As humans, we are naturally flawed. Our ability to make mistakes and learn from them is what makes us who we are. It’s where creativity and innovation spring from. Nowhere is this more apparent than in technology.
From systems mis-registering genders based on job titles, to prejudiced photo auto-tagging and facial recognition software struggling to recognise people of colour, our own bias, whether conscious or not, seeps into the technology we create.
Whenever someone mentions the diversity challenges facing the technology industry, they always turn to the aforementioned examples. This issue, however, is only part of the problem. Even if the sector were to become the most diverse and inclusive on the planet, there would still be inherent bias within technology because it’s subconsciously built-in by its creators – humans.
These challenges are compounded, as technologies like Artificial Intelligence (AI) and Machine Learning (ML) increase in prominence. Why? Because these technologies automate actions. They can make decisions and learn repeat behaviours faster than humans. But that also means that mistakes can now move more quickly than human comprehension.
For example, an AI-powered facial ID application that has been tested on a predominantly female, Anglo-Saxon group could struggle to recognise other faces. Say for example, it’s being used as a means of access in hospitals, schools, or a new workspace. If it’s powered by an ML platform to allow it to scale, then the problem will scale with it.
So how do we overcome our own bias? In short: through a two-pronged approach. One part focused on humans, and the other focused on technology.
On the human side, it’s imperative that organisations look at diversity and inclusion. It must be an organisation-wide approach to ensure we accurately reflect our global audiences. This isn’t just a coding consideration. It should be engrained within an organisation’s leadership, as well as its planning, conception and executional processes.
Good leaders encourage their teams to constantly challenge their assumptions and their biases, every day. It’s also a critical HR consideration, as the greater the diversity within a team, the better equipped it will be to check for blind spots.
In addition, humans are able to understand nuance and employ empathy. This requires us to not only identify bias but also be able to turn assumptions into positive opportunities that resonate with our audiences.
On the technology side, it’s important that our tools help us catch our biases before they enter the system and proliferate. To do this, we require technology that takes what we think we know and forces us to consider other possibilities.
A classic example could be the age-old Google search. A basic text box search engine doesn’t actually tell us anything we don’t already know – we need to know the question we want to ask. Over time, thanks to algorithms and cookies, the search engine will tailor the results to what it thinks we’re asking for.
This might have been introduced to offer a more personalised experience, but it can actually create bubbles where considerations from outside of our personal context will never appear.
Let data define itself
It’s time for a different approach. Allow me to introduce you to the associative engine. This technology allows data to define itself – as opposed to the rational data structure-type approach where data is defined based on the questions we want to ask. A human still asks the question to the engine, but the engine cuts out the back answers that are filtered by pre-defined data structures. Instead, the data is presented as it stands.

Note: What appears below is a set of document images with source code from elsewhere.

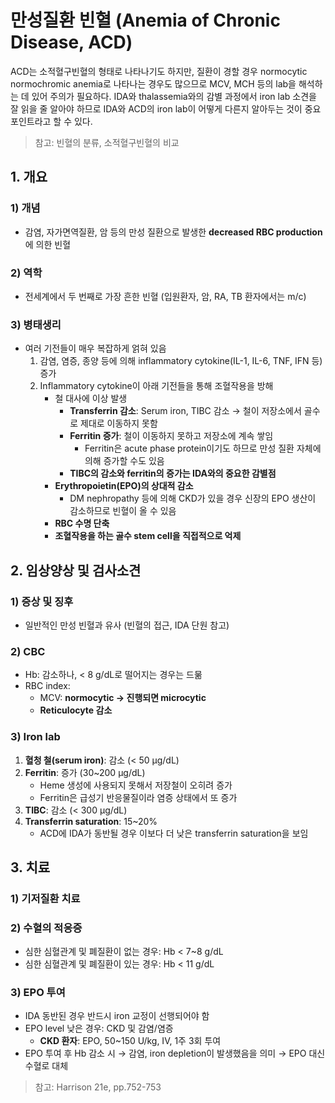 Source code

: # 만성질환 빈혈 (Anemia of Chronic Disease, ACD)

ACD는 소적혈구빈혈의 형태로 나타나기도 하지만, 질환이 경할 경우 normocytic normochromic anemia로 나타나는 경우도 많으므로 MCV, MCH 등의 lab을 해석하는 데 있어 주의가 필요하다. IDA와 thalassemia와의 감별 과정에서 iron lab 소견을 잘 읽을 줄 알아야 하므로 IDA와 ACD의 iron lab이 어떻게 다른지 알아두는 것이 중요 포인트라고 할 수 있다.

> 참고: 빈혈의 분류, 소적혈구빈혈의 비교

## 1. 개요

### 1) 개념
- 감염, 자가면역질환, 암 등의 만성 질환으로 발생한 **decreased RBC production**에 의한 빈혈

### 2) 역학
- 전세계에서 두 번째로 가장 흔한 빈혈 (입원환자, 암, RA, TB 환자에서는 m/c)

### 3) 병태생리
- 여러 기전들이 매우 복잡하게 얽혀 있음
  1. 감염, 염증, 종양 등에 의해 inflammatory cytokine(IL-1, IL-6, TNF, IFN 등) 증가
  2. Inflammatory cytokine이 아래 기전들을 통해 조혈작용을 방해
      - 철 대사에 이상 발생
        - **Transferrin 감소**: Serum iron, TIBC 감소 → 철이 저장소에서 골수로 제대로 이동하지 못함
        - **Ferritin 증가**: 철이 이동하지 못하고 저장소에 계속 쌓임
          - Ferritin은 acute phase protein이기도 하므로 만성 질환 자체에 의해 증가할 수도 있음
        - **TIBC의 감소와 ferritin의 증가는 IDA와의 중요한 감별점**
      - **Erythropoietin(EPO)의 상대적 감소**
        - DM nephropathy 등에 의해 CKD가 있을 경우 신장의 EPO 생산이 감소하므로 빈혈이 올 수 있음
      - **RBC 수명 단축**
      - **조혈작용을 하는 골수 stem cell을 직접적으로 억제**

## 2. 임상양상 및 검사소견

### 1) 증상 및 징후
- 일반적인 만성 빈혈과 유사 (빈혈의 접근, IDA 단원 참고)

### 2) CBC
- Hb: 감소하나, < 8 g/dL로 떨어지는 경우는 드묾
- RBC index:
  - MCV: **normocytic → 진행되면 microcytic**
  - **Reticulocyte 감소**

### 3) Iron lab
1. **혈청 철(serum iron)**: 감소 (< 50 μg/dL)
2. **Ferritin**: 증가 (30~200 μg/dL)
   - Heme 생성에 사용되지 못해서 저장철이 오히려 증가
   - Ferritin은 급성기 반응물질이라 염증 상태에서 또 증가
3. **TIBC**: 감소 (< 300 μg/dL)
4. **Transferrin saturation**: 15~20%
   - ACD에 IDA가 동반될 경우 이보다 더 낮은 transferrin saturation을 보임

## 3. 치료

### 1) 기저질환 치료

### 2) 수혈의 적응증
- 심한 심혈관계 및 폐질환이 없는 경우: Hb < 7~8 g/dL
- 심한 심혈관계 및 폐질환이 있는 경우: Hb < 11 g/dL

### 3) EPO 투여
- IDA 동반된 경우 반드시 iron 교정이 선행되어야 함
- EPO level 낮은 경우: CKD 및 감염/염증
  - **CKD 환자**: EPO, 50~150 U/kg, IV, 1주 3회 투여
- EPO 투여 후 Hb 감소 시 → 감염, iron depletion이 발생했음을 의미 → EPO 대신 수혈로 대체

> 참고: Harrison 21e, pp.752-753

What’s the true benefit of this? Ultimately it means that the connections in the data are live wired, allowing the algorithms to find and surface the unasked insights to the users.
It’s part of a concept called augmented intelligence, whereby you take the power of AI and use it to support – not replace – humans. In an era where many people are concerned that AI and machines will become so smart that they replace us, it helps to counter this fear.
With augmented intelligence, you can have the speed and scale of AI and ML in a way that enhances what a human is trying to achieve. When we use it to help tackle bias, it can help support diverse teams to rapidly review large data sets for instances and bias, and identify and remove them before those insights are actioned.
Will we achieve a bias-free future?
The mistakes that make us human, are what make us valuable. They give us our creativity and our ability to innovate – things that machines can’t yet replicate. But to manage this, particularly as business leaders, we need to be aware of our weaknesses and prejudices – the biases inherent in all of us – and set a strong example for our team to follow.
Doing this is only possible when you combine the human ability to empathise and find nuances, with the scale and speed of technology – in short, augmented intelligence.